Meydandakilerin nerdeyse hepsi tek bir gurup olmuş beni dinliyordu. Serde hocalık var ya, soru geldikçe açılıyordum. Açlığımı da öğleden sonraki ders saatini de unutmuştum. İçlerinden biri konuyu derinleştirdi:
– Hocam, Hanefî bir adam ellisinden altmışından sonra namaza başlamış. Bir sürü kaza borcu var. Şâfiîler gibi yapsa olmaz mı?

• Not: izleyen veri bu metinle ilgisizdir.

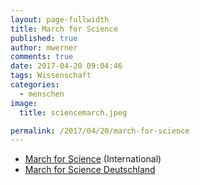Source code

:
 ```yaml
---
layout: page-fullwidth
title: March for Science
published: true
author: mwerner
comments: true
date: 2017-04-20 09:04:46
tags: Wissenschaft
categories:
  - menschen
image:
  title: sciencemarch.jpeg

permalink: /2017/04/20/march-for-science
---
```



  * [March for Science][2] (International)
  * [March for Science Deutschland][1]

 [1]: http://marchforscience.de
 [2]: https://www.marchforscience.com

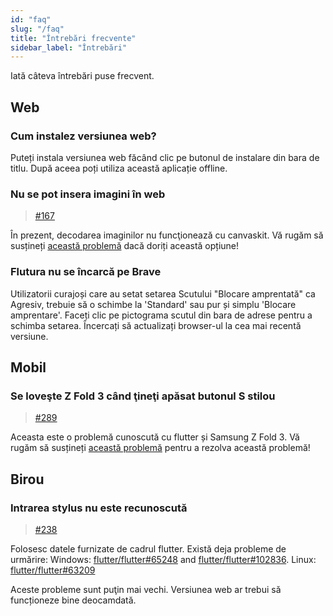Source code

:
 ```yaml
---
id: "faq"
slug: "/faq"
title: "Întrebări frecvente"
sidebar_label: "Întrebări"
---
```


Iată câteva întrebări puse frecvent.

## Web

### Cum instalez versiunea web?

Puteți instala versiunea web făcând clic pe butonul de instalare din bara de titlu. După aceea poți utiliza această aplicație offline.

### Nu se pot insera imagini în web

> [#167](https://github.com/LinwoodDev/Butterfly/issues/167)

În prezent, decodarea imaginilor nu funcţionează cu canvaskit. Vă rugăm să susțineți [această problemă](https://github.com/flutter/flutter/issues/102683) dacă doriți această opțiune!

### Flutura nu se încarcă pe Brave

Utilizatorii curajoși care au setat setarea Scutului "Blocare amprentată" ca Agresiv, trebuie să o schimbe la 'Standard' sau pur și simplu 'Blocare amprentare'. Faceți clic pe pictograma scutul din bara de adrese pentru a schimba setarea. Încercați să actualizați browser-ul la cea mai recentă versiune.

## Mobil

### Se loveşte Z Fold 3 când ţineţi apăsat butonul S stilou

> [#289](https://github.com/LinwoodDev/Butterfly/issues/289)

Aceasta este o problemă cunoscută cu flutter și Samsung Z Fold 3. Vă rugăm să susțineți [această problemă](https://github.com/flutter/flutter/issues/111068) pentru a rezolva această problemă!

## Birou

### Intrarea stylus nu este recunoscută

> [#238](https://github.com/LinwoodDev/Butterfly/issues/238)

Folosesc datele furnizate de cadrul flutter. Există deja probleme de urmărire: Windows: [flutter/flutter#65248](https://github.com/flutter/flutter/issues/65248) and [flutter/flutter#102836](https://github.com/flutter/flutter/issues/102836). Linux: [flutter/flutter#63209](https://github.com/flutter/flutter/issues/63209)

Aceste probleme sunt puţin mai vechi. Versiunea web ar trebui să funcționeze bine deocamdată.
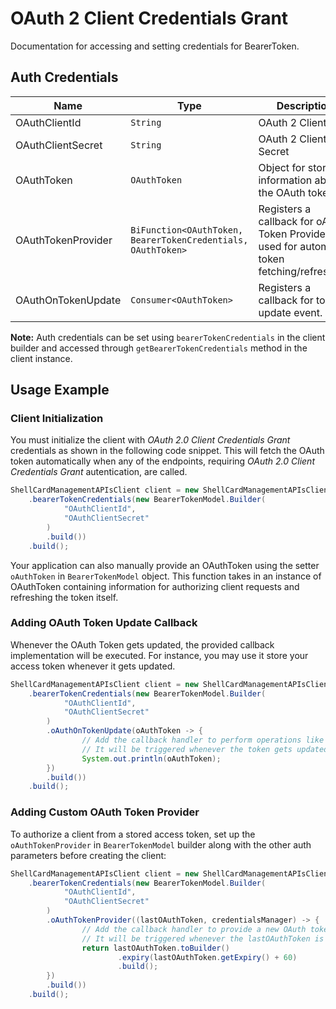 
# OAuth 2 Client Credentials Grant



Documentation for accessing and setting credentials for BearerToken.

## Auth Credentials

| Name | Type | Description | Setter | Getter |
|  --- | --- | --- | --- | --- |
| OAuthClientId | `String` | OAuth 2 Client ID | `oAuthClientId` | `getOAuthClientId()` |
| OAuthClientSecret | `String` | OAuth 2 Client Secret | `oAuthClientSecret` | `getOAuthClientSecret()` |
| OAuthToken | `OAuthToken` | Object for storing information about the OAuth token | `oAuthToken` | `getOAuthToken()` |
| OAuthTokenProvider | `BiFunction<OAuthToken, BearerTokenCredentials, OAuthToken>` | Registers a callback for oAuth Token Provider used for automatic token fetching/refreshing. | `oAuthTokenProvider` | `getOAuthTokenProvider()` |
| OAuthOnTokenUpdate | `Consumer<OAuthToken>` | Registers a callback for token update event. | `oAuthOnTokenUpdate` | `getOAuthOnTokenUpdate()` |



**Note:** Auth credentials can be set using `bearerTokenCredentials` in the client builder and accessed through `getBearerTokenCredentials` method in the client instance.

## Usage Example

### Client Initialization

You must initialize the client with *OAuth 2.0 Client Credentials Grant* credentials as shown in the following code snippet. This will fetch the OAuth token automatically when any of the endpoints, requiring *OAuth 2.0 Client Credentials Grant* autentication, are called.

```java
ShellCardManagementAPIsClient client = new ShellCardManagementAPIsClient.Builder()
    .bearerTokenCredentials(new BearerTokenModel.Builder(
            "OAuthClientId",
            "OAuthClientSecret"
        )
        .build())
    .build();
```



Your application can also manually provide an OAuthToken using the setter `oAuthToken` in `BearerTokenModel` object. This function takes in an instance of OAuthToken containing information for authorizing client requests and refreshing the token itself.

### Adding OAuth Token Update Callback

Whenever the OAuth Token gets updated, the provided callback implementation will be executed. For instance, you may use it store your access token whenever it gets updated.

```java
ShellCardManagementAPIsClient client = new ShellCardManagementAPIsClient.Builder()
    .bearerTokenCredentials(new BearerTokenModel.Builder(
            "OAuthClientId",
            "OAuthClientSecret"
        )
        .oAuthOnTokenUpdate(oAuthToken -> {
                // Add the callback handler to perform operations like save to DB or file etc.
                // It will be triggered whenever the token gets updated
                System.out.println(oAuthToken);
        })
        .build())
    .build();
```

### Adding Custom OAuth Token Provider

To authorize a client from a stored access token, set up the `oAuthTokenProvider` in `BearerTokenModel` builder along with the other auth parameters before creating the client:

```java
ShellCardManagementAPIsClient client = new ShellCardManagementAPIsClient.Builder()
    .bearerTokenCredentials(new BearerTokenModel.Builder(
            "OAuthClientId",
            "OAuthClientSecret"
        )
        .oAuthTokenProvider((lastOAuthToken, credentialsManager) -> {
                // Add the callback handler to provide a new OAuth token
                // It will be triggered whenever the lastOAuthToken is undefined or expired
                return lastOAuthToken.toBuilder()
                        .expiry(lastOAuthToken.getExpiry() + 60)
                        .build();
        })
        .build())
    .build();
```


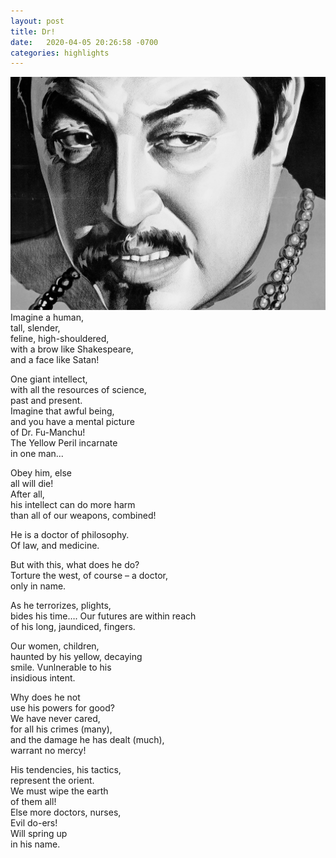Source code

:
 ```yaml
---
layout: post
title: Dr!
date:   2020-04-05 20:26:58 -0700
categories: highlights
---
```

![truncated trees in the neighborhood](https://raw.githubusercontent.com/svvchen/nervxious/gh-pages/assets/images/fmc_v2.jpg)
Imagine a human,  
tall, slender,  
feline, high-shouldered,  
with a brow like Shakespeare,  
and a face like Satan!  

One giant intellect,  
with all the resources of science,  
past and present.  
Imagine that awful being,  
and you have a mental picture  
of Dr. Fu-Manchu!  
The Yellow Peril incarnate  
in one man...  

Obey him, else  
all will die!  
After all,  
his intellect can do more harm  
than all of our weapons, combined!  

He is a doctor of philosophy.  
Of law, and medicine.  

But with this, what does he do?  
Torture the west, of course – a doctor,  
only in name.  

As he terrorizes, plights,  
bides his time…. 
Our futures are within reach  
of his long, jaundiced, fingers.  

Our women, children,  
haunted by his yellow, decaying  
smile. Vunlnerable to his  
insidious intent.  

Why does he not  
use his powers for good?  
We have never cared,  
for all his crimes (many),  
and the damage he has dealt (much),  
warrant no mercy!  

His tendencies, his tactics,  
represent the orient.  
We must wipe the earth  
of them all!  
Else more doctors, nurses,  
Evil do-ers!  
Will spring up  
in his name.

Demek ki bu gurubun içinde Hanefî mezhebinden olup da kırkından ellisinden sonra namaza başlayan, kazalarını telafi etmek isteyen ama sünnet kılmak kendisine ağır gelen kişiler vardı. Olumsuz cevap versem, belki de muhatabım bir süre sonra usanacak ve farzları kaza etmeyi de bırakacaktı. Olumlu cevap versem, fetvayı genelleyecekler ve her gördüklerine “hoca öyle dedi” diye aktaracaklar; sünnet kılmamanın yolunu açmış olacaktım. Tek çare orta yolu bulmaktı:
– Şâfiîler gibi derken şu anda yaptıklarını kastediyorsan olmaz. Ama İmam Şâfiî’nin görüşünü söylüyorsan olur. Fakat şunu iyi bilin! Fetva herkese genelleyip verilmez. Kişinin durumuna bakılarak ona özel fetva verilir. Bahsettiğiniz durumdaki kişi, eğer yaşının ilerlemiş olması, sağlık sorunları, iş yoğunluğu gibi özürlere sahipse onun için fetva verilebilir.
– Hocam niye kesin konuşmadın?
-İnsanların dinî gayretleri zayıf da ondan. Günümüz insanı bahane üretmekte ustalaşmış. Mesela, adam sosyal etkinlik adı altında onca meşgaleye vakit bulabiliyor. Fakat sıra namaza gelince kaza kılarken sünnetlere ayıracak vakti olmadığını iddia ediyor. Allah’ı ve Peygamberi her şeyden çok sevdiğini söyleyen kişiye yakışır mı?
Dinleyenlerin kimi sözlü olarak çoğunluğu başını sallayarak sözlerimi onayladılar. İşin ilginç yanı, oradakilerin nerdeyse tamamı dediklerimin aksini yapmakta olan kişilerdi. Kısa bir sessizlikten sonra kendi aralarında sözlerimi müzakere etmeye başladılar.
Soruyu soran kişi onlara katılmayıp bana bakmaya devam ediyordu. Anlattıklarımla yetinmediği, fetvayı açık ve net duymak istediği belliydi. Zaten fetva dediğin, dine uygun olmalı ve muhatabı rahatlatmalıydı. Eskiler bu soru-cevap faslına boşuna fetva adını vermemişlerdi. Çünkü fetva, “genç” anlamındaki “feta” kelimesinden türetilmişti. Sıkıntı içinde olan kişi hocaya gidiyor, derdini anlatıyor, cevabını alıp üzerindeki yükü atınca kendini gençleşmiş hissediyordu.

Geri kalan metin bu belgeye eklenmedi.